Some background on what I helped build and operate for many years at Crossref

For much of the last 10 years I have been working on the development and operations of a data management system. This system has two types of customers. The customers providing the data are publishers of science, technical, and medical journals, books, and organizers of conferences.

There are 14,000 publisher customers or their representatives. The customers using the data are also the publishers, but the primary users are researchers and those providing services to them. There are about 160,000 direct use customers. On average we make 300,000 changes per day to the data and service 8-15 million external requests per day.

The system is composed of statically allocated VMs running a common executable with each deployment having a function specific configuration. (All the VMs run CentOS 7.) We use several instances of HAProxy to dispatch external and internal requests to the appropriate deployment based on information in the URL and/or in HTTP headers.
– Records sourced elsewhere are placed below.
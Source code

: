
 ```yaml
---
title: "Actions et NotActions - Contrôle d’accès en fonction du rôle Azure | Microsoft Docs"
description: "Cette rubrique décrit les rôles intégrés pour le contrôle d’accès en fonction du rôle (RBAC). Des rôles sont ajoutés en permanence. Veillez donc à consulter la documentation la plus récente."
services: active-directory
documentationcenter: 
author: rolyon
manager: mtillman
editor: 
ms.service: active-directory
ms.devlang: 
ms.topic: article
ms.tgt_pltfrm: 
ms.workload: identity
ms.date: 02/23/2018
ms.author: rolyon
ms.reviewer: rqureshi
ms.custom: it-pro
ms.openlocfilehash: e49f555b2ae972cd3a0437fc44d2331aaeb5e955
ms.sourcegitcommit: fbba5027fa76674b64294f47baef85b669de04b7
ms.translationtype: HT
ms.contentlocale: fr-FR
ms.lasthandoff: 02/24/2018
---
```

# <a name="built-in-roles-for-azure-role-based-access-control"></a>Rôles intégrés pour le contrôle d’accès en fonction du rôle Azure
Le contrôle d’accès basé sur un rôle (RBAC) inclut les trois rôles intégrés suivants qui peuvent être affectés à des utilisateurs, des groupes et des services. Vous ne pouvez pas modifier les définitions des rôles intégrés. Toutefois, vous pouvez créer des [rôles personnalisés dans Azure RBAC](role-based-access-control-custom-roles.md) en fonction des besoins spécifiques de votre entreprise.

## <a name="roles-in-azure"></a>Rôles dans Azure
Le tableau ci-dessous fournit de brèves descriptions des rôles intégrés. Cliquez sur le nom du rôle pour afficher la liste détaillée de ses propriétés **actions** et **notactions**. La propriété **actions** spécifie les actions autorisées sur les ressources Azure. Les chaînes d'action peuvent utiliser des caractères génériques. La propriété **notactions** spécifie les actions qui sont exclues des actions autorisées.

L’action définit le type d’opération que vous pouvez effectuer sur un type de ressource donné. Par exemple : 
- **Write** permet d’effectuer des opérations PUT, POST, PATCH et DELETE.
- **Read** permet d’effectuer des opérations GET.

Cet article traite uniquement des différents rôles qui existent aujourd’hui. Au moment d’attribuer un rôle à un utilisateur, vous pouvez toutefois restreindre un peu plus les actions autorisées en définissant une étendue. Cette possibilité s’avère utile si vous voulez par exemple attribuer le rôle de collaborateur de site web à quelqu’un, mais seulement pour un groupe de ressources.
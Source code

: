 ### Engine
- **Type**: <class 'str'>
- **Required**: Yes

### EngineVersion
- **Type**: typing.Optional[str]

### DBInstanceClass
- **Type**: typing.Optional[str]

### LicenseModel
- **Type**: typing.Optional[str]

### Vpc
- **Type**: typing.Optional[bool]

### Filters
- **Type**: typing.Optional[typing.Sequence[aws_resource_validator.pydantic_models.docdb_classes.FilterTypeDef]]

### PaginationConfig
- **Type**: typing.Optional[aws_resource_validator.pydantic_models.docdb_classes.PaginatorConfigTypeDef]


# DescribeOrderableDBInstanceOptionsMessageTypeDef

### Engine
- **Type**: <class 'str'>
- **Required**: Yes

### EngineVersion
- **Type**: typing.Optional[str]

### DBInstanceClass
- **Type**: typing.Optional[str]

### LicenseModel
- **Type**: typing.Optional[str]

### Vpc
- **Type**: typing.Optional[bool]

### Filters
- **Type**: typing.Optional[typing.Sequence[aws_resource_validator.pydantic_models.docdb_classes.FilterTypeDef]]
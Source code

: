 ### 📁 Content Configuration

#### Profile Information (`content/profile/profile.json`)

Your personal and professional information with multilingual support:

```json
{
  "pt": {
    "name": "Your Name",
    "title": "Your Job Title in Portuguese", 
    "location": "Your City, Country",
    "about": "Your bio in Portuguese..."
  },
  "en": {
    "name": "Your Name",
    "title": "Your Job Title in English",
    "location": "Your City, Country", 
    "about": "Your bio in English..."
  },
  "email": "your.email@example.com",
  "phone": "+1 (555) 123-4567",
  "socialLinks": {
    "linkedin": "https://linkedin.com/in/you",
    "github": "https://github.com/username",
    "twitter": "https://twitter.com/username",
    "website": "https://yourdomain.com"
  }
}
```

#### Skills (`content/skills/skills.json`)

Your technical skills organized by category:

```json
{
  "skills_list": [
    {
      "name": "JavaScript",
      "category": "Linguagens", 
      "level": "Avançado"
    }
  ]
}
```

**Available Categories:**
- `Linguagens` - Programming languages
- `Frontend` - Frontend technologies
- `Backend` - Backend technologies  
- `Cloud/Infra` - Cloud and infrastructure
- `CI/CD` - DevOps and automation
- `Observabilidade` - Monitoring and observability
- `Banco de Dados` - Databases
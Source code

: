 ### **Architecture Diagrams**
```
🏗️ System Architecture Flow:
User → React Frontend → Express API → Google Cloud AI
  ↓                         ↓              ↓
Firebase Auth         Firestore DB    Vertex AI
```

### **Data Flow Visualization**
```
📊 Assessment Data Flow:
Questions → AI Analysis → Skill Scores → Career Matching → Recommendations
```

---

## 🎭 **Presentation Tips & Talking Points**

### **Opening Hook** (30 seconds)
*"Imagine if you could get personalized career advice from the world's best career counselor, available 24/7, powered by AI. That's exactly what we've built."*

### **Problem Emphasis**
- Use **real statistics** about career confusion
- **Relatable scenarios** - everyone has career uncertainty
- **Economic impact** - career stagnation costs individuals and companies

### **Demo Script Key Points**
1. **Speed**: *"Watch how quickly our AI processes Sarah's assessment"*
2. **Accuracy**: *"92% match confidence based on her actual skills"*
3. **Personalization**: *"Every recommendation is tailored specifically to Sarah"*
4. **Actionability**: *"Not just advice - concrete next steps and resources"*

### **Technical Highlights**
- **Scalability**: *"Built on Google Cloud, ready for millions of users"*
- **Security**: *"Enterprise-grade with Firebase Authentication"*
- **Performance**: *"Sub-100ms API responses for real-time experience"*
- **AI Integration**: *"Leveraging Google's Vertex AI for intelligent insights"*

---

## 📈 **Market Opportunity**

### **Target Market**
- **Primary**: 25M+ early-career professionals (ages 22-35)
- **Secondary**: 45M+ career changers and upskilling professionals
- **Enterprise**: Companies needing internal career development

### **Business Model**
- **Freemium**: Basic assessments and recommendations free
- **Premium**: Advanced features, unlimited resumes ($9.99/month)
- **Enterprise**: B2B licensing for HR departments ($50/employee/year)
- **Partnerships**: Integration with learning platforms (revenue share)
We run the same system in AWS and in our own data centers.

The common executable is a Java 8 implementation within a Spring 3 servlet framework. We build from a single code base and build a single WAR file for use in Tomcat 8. The Tomcat installations on the VMs have an identity and that identity is what the executable uses to configure itself on start up. Some of the deployments are microservices in that they manage their own data and are only accessible via network interface. Other deployments are distributed monoliths and so can be scaled out, but share Oracle and MySql replicated databases. All communication between deployments is over HTTP.

The application manages the canonical data in Oracle and MySql. (We only use MySql RDS in AWS.) Data is encoded in XML and deposited via HTTP API or administration webapp. All changes are made directly to the canonical data via JDBC. These changes are then propagated to secondary, function specific repositories on a periodic basis, ie the data is pushed. Secondary repositories are built upon MySql, AWS S3, Solr, Berkeley DB, and bespoke persistence data stores. Tertiary repositories are updated via change events using ActiveMQ (JMS). The different mechanisms for change propagation come from having to have firm control over consistency and stability for the secondary data and, less so, for the tertiary data. Operational logs are centralized and analyzed for deviations. Prometheus and bespoke ETL processes gather and present operational and business metrics.

The manager and I are the joint architects of the system. My responsibility is technical and his is line-of-business. We both architect operations, but I am not involved in hardware aspects of the data center.

There are 4 developers and 1 operations team members. (The manager is one of the 4 developers.) All developers do new development, maintenance development, and customer support. We use NetBeans for the IDE. We use Jira for issue tracking and light project management. We use Subversion for version control using feature branches and the trunk is always ready to release. We release every Tuesday. While the release process is efficient, we do not use a fully automated CI/CD process.

We do have an office location where 3 of the team members mostly work, but the manager and I are mostly remote. We also work closely with other staff in the UK and across the US. By necessity we operate as a remote-only team. We use Slack messaging, conference calls, and screen sharing.

The 24x7 production support is done by the operations member, the manager, and me.

I look forward to using these skills and learning new ones. I hope we can talk more about how I can help your team in the coming years.